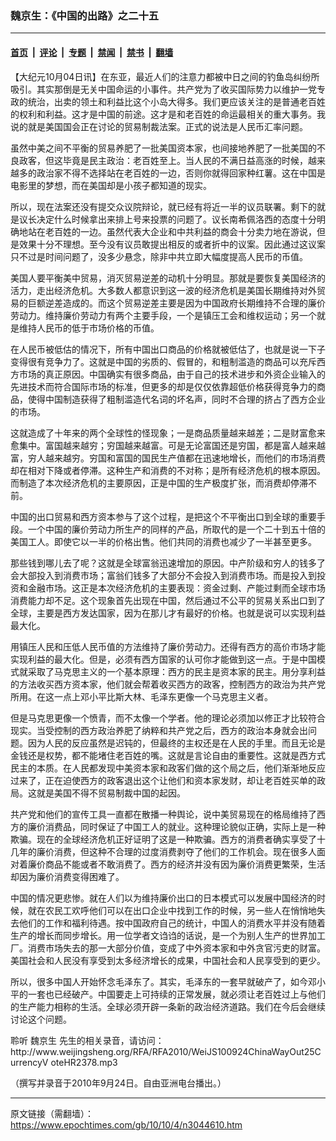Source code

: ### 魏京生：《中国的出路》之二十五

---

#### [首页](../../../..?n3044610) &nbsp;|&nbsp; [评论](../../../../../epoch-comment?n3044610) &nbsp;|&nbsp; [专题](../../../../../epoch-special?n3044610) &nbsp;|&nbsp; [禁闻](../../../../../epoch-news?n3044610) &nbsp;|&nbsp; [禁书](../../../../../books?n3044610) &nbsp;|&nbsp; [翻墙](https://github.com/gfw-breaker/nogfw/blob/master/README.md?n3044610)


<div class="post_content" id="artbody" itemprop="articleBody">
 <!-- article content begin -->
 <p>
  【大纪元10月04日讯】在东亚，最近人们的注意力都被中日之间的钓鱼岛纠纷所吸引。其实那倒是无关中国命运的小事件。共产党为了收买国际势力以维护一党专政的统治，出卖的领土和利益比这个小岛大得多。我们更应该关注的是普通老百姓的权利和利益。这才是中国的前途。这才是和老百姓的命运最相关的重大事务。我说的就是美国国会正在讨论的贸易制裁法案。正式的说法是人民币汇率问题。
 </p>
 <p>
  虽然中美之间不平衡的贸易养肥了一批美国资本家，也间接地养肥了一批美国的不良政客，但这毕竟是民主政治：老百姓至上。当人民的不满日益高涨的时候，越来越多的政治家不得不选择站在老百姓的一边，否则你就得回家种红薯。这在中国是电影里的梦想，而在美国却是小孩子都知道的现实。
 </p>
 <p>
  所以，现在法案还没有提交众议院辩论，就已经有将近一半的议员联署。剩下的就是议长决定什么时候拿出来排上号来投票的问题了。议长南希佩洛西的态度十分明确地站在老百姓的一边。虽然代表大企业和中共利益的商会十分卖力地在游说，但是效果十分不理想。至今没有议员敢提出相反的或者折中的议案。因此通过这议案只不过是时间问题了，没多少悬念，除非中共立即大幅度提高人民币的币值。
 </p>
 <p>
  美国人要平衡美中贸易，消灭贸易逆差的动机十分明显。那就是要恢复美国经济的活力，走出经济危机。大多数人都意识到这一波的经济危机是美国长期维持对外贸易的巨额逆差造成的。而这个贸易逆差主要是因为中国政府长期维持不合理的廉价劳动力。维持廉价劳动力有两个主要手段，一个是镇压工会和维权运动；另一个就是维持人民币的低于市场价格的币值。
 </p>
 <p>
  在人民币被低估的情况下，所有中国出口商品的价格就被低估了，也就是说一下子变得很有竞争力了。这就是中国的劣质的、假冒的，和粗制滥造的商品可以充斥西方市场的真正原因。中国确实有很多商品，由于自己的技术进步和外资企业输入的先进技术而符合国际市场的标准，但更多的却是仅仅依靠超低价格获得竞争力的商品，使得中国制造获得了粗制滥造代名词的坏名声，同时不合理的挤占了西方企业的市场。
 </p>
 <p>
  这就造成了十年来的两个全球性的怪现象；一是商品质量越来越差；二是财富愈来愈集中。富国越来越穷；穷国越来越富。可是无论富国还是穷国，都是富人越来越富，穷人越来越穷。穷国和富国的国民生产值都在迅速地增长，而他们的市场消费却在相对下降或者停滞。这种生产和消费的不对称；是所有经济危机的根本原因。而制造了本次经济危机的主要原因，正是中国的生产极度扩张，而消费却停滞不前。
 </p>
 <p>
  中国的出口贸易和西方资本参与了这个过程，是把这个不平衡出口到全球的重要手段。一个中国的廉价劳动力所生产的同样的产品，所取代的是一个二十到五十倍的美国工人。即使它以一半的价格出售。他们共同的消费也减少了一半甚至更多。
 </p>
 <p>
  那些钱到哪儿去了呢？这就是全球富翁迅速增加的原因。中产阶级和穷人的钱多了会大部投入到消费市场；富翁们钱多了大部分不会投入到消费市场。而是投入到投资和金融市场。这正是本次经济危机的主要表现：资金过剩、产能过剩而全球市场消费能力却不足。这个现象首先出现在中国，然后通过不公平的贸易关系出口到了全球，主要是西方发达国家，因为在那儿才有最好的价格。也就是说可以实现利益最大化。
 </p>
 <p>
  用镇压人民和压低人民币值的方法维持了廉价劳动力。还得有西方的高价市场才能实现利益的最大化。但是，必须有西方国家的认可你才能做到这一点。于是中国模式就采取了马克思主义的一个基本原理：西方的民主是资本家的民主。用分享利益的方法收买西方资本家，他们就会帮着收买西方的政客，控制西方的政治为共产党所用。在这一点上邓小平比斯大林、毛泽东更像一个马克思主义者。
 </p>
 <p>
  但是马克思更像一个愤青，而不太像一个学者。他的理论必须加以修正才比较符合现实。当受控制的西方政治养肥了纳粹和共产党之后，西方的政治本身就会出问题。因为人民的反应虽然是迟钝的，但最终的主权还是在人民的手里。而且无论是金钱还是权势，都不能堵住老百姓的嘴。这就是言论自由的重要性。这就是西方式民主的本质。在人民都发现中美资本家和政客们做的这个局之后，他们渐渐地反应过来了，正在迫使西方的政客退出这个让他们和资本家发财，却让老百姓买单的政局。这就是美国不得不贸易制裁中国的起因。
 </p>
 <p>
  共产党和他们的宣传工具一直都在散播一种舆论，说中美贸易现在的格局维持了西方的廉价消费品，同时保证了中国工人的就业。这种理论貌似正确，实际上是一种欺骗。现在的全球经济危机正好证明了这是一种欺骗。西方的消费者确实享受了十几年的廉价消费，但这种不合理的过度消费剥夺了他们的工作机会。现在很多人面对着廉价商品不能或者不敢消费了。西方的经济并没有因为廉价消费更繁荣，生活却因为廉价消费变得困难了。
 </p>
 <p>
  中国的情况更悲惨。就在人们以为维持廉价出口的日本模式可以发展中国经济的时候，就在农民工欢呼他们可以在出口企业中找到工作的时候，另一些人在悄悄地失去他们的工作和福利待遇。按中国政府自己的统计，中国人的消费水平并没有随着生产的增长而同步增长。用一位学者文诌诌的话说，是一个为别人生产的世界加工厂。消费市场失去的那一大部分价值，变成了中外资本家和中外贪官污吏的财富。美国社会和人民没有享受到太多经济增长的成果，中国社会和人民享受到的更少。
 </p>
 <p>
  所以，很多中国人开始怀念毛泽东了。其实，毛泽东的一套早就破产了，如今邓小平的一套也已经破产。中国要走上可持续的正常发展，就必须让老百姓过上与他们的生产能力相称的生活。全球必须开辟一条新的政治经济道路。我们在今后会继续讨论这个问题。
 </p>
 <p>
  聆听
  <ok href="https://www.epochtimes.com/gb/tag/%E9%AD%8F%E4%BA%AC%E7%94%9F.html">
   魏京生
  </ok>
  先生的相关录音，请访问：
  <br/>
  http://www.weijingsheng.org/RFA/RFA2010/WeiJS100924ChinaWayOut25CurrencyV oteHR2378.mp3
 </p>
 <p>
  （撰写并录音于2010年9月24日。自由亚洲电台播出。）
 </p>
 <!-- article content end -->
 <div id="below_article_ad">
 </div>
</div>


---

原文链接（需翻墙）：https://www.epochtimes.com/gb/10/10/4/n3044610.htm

--------

WHAT YOU ARE ASKED TO DO. Would you please output each record exactly, leaving the images out?

WRITTEN REPLY.
Source code

: ### 魏京生：《中国的出路》之二十五

---

#### [首页](../../../..?n3044610) &nbsp;|&nbsp; [评论](../../../../../epoch-comment?n3044610) &nbsp;|&nbsp; [专题](../../../../../epoch-special?n3044610) &nbsp;|&nbsp; [禁闻](../../../../../epoch-news?n3044610) &nbsp;|&nbsp; [禁书](../../../../../books?n3044610) &nbsp;|&nbsp; [翻墙](https://github.com/gfw-breaker/nogfw/blob/master/README.md?n3044610)


<div class="post_content" id="artbody" itemprop="articleBody">
 <!-- article content begin -->
 <p>
  【大纪元10月04日讯】在东亚，最近人们的注意力都被中日之间的钓鱼岛纠纷所吸引。其实那倒是无关中国命运的小事件。共产党为了收买国际势力以维护一党专政的统治，出卖的领土和利益比这个小岛大得多。我们更应该关注的是普通老百姓的权利和利益。这才是中国的前途。这才是和老百姓的命运最相关的重大事务。我说的就是美国国会正在讨论的贸易制裁法案。正式的说法是人民币汇率问题。
 </p>
 <p>
  虽然中美之间不平衡的贸易养肥了一批美国资本家，也间接地养肥了一批美国的不良政客，但这毕竟是民主政治：老百姓至上。当人民的不满日益高涨的时候，越来越多的政治家不得不选择站在老百姓的一边，否则你就得回家种红薯。这在中国是电影里的梦想，而在美国却是小孩子都知道的现实。
 </p>
 <p>
  所以，现在法案还没有提交众议院辩论，就已经有将近一半的议员联署。剩下的就是议长决定什么时候拿出来排上号来投票的问题了。议长南希佩洛西的态度十分明确地站在老百姓的一边。虽然代表大企业和中共利益的商会十分卖力地在游说，但是效果十分不理想。至今没有议员敢提出相反的或者折中的议案。因此通过这议案只不过是时间问题了，没多少悬念，除非中共立即大幅度提高人民币的币值。
 </p>
 <p>
  美国人要平衡美中贸易，消灭贸易逆差的动机十分明显。那就是要恢复美国经济的活力，走出经济危机。大多数人都意识到这一波的经济危机是美国长期维持对外贸易的巨额逆差造成的。而这个贸易逆差主要是因为中国政府长期维持不合理的廉价劳动力。维持廉价劳动力有两个主要手段，一个是镇压工会和维权运动；另一个就是维持人民币的低于市场价格的币值。
 </p>
 <p>
  在人民币被低估的情况下，所有中国出口商品的价格就被低估了，也就是说一下子变得很有竞争力了。这就是中国的劣质的、假冒的，和粗制滥造的商品可以充斥西方市场的真正原因。中国确实有很多商品，由于自己的技术进步和外资企业输入的先进技术而符合国际市场的标准，但更多的却是仅仅依靠超低价格获得竞争力的商品，使得中国制造获得了粗制滥造代名词的坏名声，同时不合理的挤占了西方企业的市场。
 </p>
 <p>
  这就造成了十年来的两个全球性的怪现象；一是商品质量越来越差；二是财富愈来愈集中。富国越来越穷；穷国越来越富。可是无论富国还是穷国，都是富人越来越富，穷人越来越穷。穷国和富国的国民生产值都在迅速地增长，而他们的市场消费却在相对下降或者停滞。这种生产和消费的不对称；是所有经济危机的根本原因。而制造了本次经济危机的主要原因，正是中国的生产极度扩张，而消费却停滞不前。
 </p>
 <p>
  中国的出口贸易和西方资本参与了这个过程，是把这个不平衡出口到全球的重要手段。一个中国的廉价劳动力所生产的同样的产品，所取代的是一个二十到五十倍的美国工人。即使它以一半的价格出售。他们共同的消费也减少了一半甚至更多。
 </p>
 <p>
  那些钱到哪儿去了呢？这就是全球富翁迅速增加的原因。中产阶级和穷人的钱多了会大部投入到消费市场；富翁们钱多了大部分不会投入到消费市场。而是投入到投资和金融市场。这正是本次经济危机的主要表现：资金过剩、产能过剩而全球市场消费能力却不足。这个现象首先出现在中国，然后通过不公平的贸易关系出口到了全球，主要是西方发达国家，因为在那儿才有最好的价格。也就是说可以实现利益最大化。
 </p>
 <p>
  用镇压人民和压低人民币值的方法维持了廉价劳动力。还得有西方的高价市场才能实现利益的最大化。但是，必须有西方国家的认可你才能做到这一点。于是中国模式就采取了马克思主义的一个基本原理：西方的民主是资本家的民主。用分享利益的方法收买西方资本家，他们就会帮着收买西方的政客，控制西方的政治为共产党所用。在这一点上邓小平比斯大林、毛泽东更像一个马克思主义者。
 </p>
 <p>
  但是马克思更像一个愤青，而不太像一个学者。他的理论必须加以修正才比较符合现实。当受控制的西方政治养肥了纳粹和共产党之后，西方的政治本身就会出问题。因为人民的反应虽然是迟钝的，但最终的主权还是在人民的手里。而且无论是金钱还是权势，都不能堵住老百姓的嘴。这就是言论自由的重要性。这就是西方式民主的本质。在人民都发现中美资本家和政客们做的这个局之后，他们渐渐地反应过来了，正在迫使西方的政客退出这个让他们和资本家发财，却让老百姓买单的政局。这就是美国不得不贸易制裁中国的起因。
 </p>
 <p>
  共产党和他们的宣传工具一直都在散播一种舆论，说中美贸易现在的格局维持了西方的廉价消费品，同时保证了中国工人的就业。这种理论貌似正确，实际上是一种欺骗。现在的全球经济危机正好证明了这是一种欺骗。西方的消费者确实享受了十几年的廉价消费，但这种不合理的过度消费剥夺了他们的工作机会。现在很多人面对着廉价商品不能或者不敢消费了。西方的经济并没有因为廉价消费更繁荣，生活却因为廉价消费变得困难了。
 </p>
 <p>
  中国的情况更悲惨。就在人们以为维持廉价出口的日本模式可以发展中国经济的时候，就在农民工欢呼他们可以在出口企业中找到工作的时候，另一些人在悄悄地失去他们的工作和福利待遇。按中国政府自己的统计，中国人的消费水平并没有随着生产的增长而同步增长。用一位学者文诌诌的话说，是一个为别人生产的世界加工厂。消费市场失去的那一大部分价值，变成了中外资本家和中外贪官污吏的财富。美国社会和人民没有享受到太多经济增长的成果，中国社会和人民享受到的更少。
 </p>
 <p>
  所以，很多中国人开始怀念毛泽东了。其实，毛泽东的一套早就破产了，如今邓小平的一套也已经破产。中国要走上可持续的正常发展，就必须让老百姓过上与他们的生产能力相称的生活。全球必须开辟一条新的政治经济道路。我们在今后会继续讨论这个问题。
 </p>
 <p>
  聆听
  <ok href="https://www.epochtimes.com/gb/tag/%E9%AD%8F%E4%BA%AC%E7%94%9F.html">
   魏京生
  </ok>
  先生的相关录音，请访问：
  <br/>
  http://www.weijingsheng.org/RFA/RFA2010/WeiJS100924ChinaWayOut25CurrencyV oteHR2378.mp3
 </p>
 <p>
  （撰写并录音于2010年9月24日。自由亚洲电台播出。）
 </p>
 <!-- article content end -->
 <div id="below_article_ad">
 </div>
</div>


---

原文链接（需翻墙）：https://www.epochtimes.com/gb/10/10/4/n3044610.htm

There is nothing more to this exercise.